On the other hand, how do they have to sanacize something, that they didn't
see?

> A core sanction would also help in other areas... What is the decided
> platform? Perl, PHP, MySQL, Postgresql.
> 
> What happens if I go out and do it in mod_perl and mysql, and then a core
> member says, "It should be done in php like site xyz".

Well, that's a good question.

First, philosophy. Sorry, if that's obvious, but:

 * structure of the site: what do we want to have, what we will be introducing
   in the future. Very important, start from creating it. Discuss it. Many
   times.

 * clean, easy to maintain code - that lets new people contribute to such
   project easier
   
 * separate data from page design/look. Always. Learn about MVC pattern, if 
   you didn't do that already.
   
 * remember about machine, that serves the content. Not everything has to 
   be a dynamic PHP script, you can save rendered HTML pages to save CPU
   time, perhaps in many areas of the site.
   
 * translations! Every letter of text on the page (images included) should
   be translateable to other languages. Think about this, while writing 
   a web engine.
   
 * 2-clicks rule, cross-browser compatibility, coding - utf, of course,
   similar webinterface stuff
 
 * security! slashdot-like trolls on forums, bruteforce webform password
   crackers... remember about this.
   
Tools, tools, tools.
   
 * choose by features and possibilities, that the tool gives you, not by
   popularity. "More people use PHP & MySQL, so it's better" sounds just like 
   "More people use Windows XP, than FreeBSD, so Windows's better".

 * choose by features, not by speed. According to extreme programming rules,
   you should optimize only the bottleneck; how can you predict the bottleneck
   if you have no project?

Only those tools I know a bit, sorry for not providing more information:

 * PHP: very popular among fresh webdevelopers, sometimes very criticized by
   the senior ones, especially by people, who like real object-oriented
   languages. Objects in PHP 5 are getting much better, perhaps PHP 6 or PHP
   7 will be really good in this area. DOM XML module, except ugly syntax,
   seems to be pretty useable at parsing XML forms. It is quite easy to
   implement basic Adapter/Interface pattern in PHP; on the other hand,
   language syntax has still much TBD. Popular.

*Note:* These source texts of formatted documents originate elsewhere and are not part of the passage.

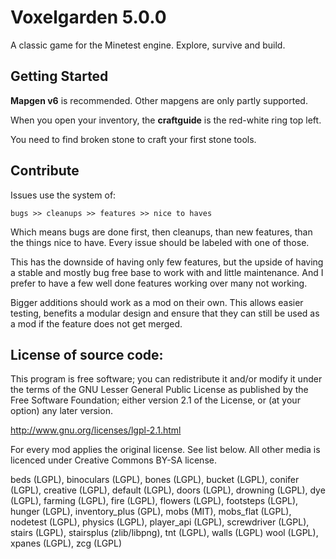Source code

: Voxelgarden 5.0.0
==================

A classic game for the Minetest engine.
Explore, survive and build.


Getting Started
---------------

**Mapgen v6** is recommended. Other mapgens are only partly supported.

When you open your inventory, the **craftguide** is the red-white ring top left.

You need to find broken stone to craft your first stone tools.


Contribute
----------

Issues use the system of:

    bugs >> cleanups >> features >> nice to haves

Which means bugs are done first, then cleanups, than new features, than the things nice to have. Every issue should be labeled with one of those.

This has the downside of having only few features, but the upside of having a stable and mostly bug free base to work with and little maintenance. And I prefer to have a few well done features working over many not working.

Bigger additions should work as a mod on their own. This allows easier testing, benefits a modular design and ensure that they can still be used as a mod if the feature does not get merged.


License of source code:
-----------------------

This program is free software; you can redistribute it and/or modify
it under the terms of the GNU Lesser General Public License as published by
the Free Software Foundation; either version 2.1 of the License, or
(at your option) any later version.

http://www.gnu.org/licenses/lgpl-2.1.html

For every mod applies the original license. See list below.
All other media is licenced under Creative Commons BY-SA license.

beds (LGPL), binoculars (LGPL), bones (LGPL), bucket (LGPL), conifer (LGPL), creative (LGPL), default (LGPL), doors (LGPL), drowning (LGPL), dye (LGPL), farming (LGPL), fire (LGPL), flowers (LGPL), footsteps (LGPL), hunger (LGPL), inventory_plus (GPL), mobs (MIT), mobs_flat (LGPL), nodetest (LGPL), physics (LGPL), player_api (LGPL), screwdriver (LGPL), stairs (LGPL), stairsplus (zlib/libpng), tnt (LGPL), walls (LGPL) wool (LGPL), xpanes (LGPL), zcg (LGPL)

Popularity should *not*
   be the _only_ factor considered.
   
 * Python: there are a few interesting Python projects to do webdevelopment,
   which intensivley utilize Python's syntax & object-oriented features; they
   are definetley worth giving them a look, among others:
   
     * Zope and Plone. Enough said - very complete, very sophisticated,
       still easy to use.
  
     * Twisted Python together with Newov (from divmod.org) - that's a quite
       interesting webdevelopment framework, if you ask me. Strongly
       suggested, if you don't plan to use it, at least have a look at
       the way problems are solved there. And, you can turn your simple
       test webserver into load-balancing spread cluster with single
       line of code.

Database?

 * PostgreSQL is pretty good. In fact, it is very advanced database. MySQL
   could be an option, if you don't need that much features. Speed of 
   database should *not* be the _only_ factor considered. Pros? Data can
   be shared between no-matter-what-language-you-write-it-in software.   
   I have modified some sites, that used MySQL, and suffered because of lack of
   some features, that were already present in PostgreSQL. I don't know,
   how this two DBMS compare to each other at the time of this writing,
   but personally I'd choose PostgreSQL, unless someone will proove me 
   the existence of the same features in MySQL server.

 * Zope uses ZODB, object oriented database engine. ZODB is definetley
   worth having a look; together with IndexedCatalog it can be quite
   fast. Pros? Many. Cons? Python-only, AFAIK.

Just my $.25.

Starting - as an open project - "the new corporate FreeBSD site" - requires
much more discussion. Not to mention your own (yes, yours) time and
resources. And, the discussion, if the page should be red, green or black
should come after 40 - 75% of the code is done, not earlier.